*Work order*:
If a line of the material holds the string "output", please copy it.

*Excerpted data*:
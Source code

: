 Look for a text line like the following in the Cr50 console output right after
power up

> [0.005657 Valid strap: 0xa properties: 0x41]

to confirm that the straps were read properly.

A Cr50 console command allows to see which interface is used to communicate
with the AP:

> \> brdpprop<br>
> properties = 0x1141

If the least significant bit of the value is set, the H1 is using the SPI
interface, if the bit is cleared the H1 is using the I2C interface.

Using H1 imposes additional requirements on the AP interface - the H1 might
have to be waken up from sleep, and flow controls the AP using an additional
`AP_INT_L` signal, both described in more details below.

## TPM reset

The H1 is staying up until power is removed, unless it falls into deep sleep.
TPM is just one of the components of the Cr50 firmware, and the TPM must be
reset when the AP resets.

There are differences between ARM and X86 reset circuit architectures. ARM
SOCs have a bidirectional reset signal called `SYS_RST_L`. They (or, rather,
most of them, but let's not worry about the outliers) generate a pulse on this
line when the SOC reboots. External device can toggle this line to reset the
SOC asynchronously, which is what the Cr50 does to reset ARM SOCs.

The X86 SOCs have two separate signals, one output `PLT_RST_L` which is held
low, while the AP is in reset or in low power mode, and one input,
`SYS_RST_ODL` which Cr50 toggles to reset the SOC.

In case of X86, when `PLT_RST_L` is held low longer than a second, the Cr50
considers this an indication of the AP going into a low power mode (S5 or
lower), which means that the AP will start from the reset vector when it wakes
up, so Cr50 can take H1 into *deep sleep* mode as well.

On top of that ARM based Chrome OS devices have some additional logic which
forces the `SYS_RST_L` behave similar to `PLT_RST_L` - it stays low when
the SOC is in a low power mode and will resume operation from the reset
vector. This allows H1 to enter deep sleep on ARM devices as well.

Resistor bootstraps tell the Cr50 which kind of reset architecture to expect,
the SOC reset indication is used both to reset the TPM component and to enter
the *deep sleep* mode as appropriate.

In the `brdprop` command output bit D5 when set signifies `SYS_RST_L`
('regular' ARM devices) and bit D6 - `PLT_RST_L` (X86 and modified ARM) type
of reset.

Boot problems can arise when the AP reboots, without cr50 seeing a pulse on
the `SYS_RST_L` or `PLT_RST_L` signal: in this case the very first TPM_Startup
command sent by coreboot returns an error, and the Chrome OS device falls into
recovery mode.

*Exercise solution*:
: Look for a text line like the following in the Cr50 console output right after
The X86 SOCs have two separate signals, one output `PLT_RST_L` which is held
In the `brdprop` command output bit D5 when set signifies `SYS_RST_L`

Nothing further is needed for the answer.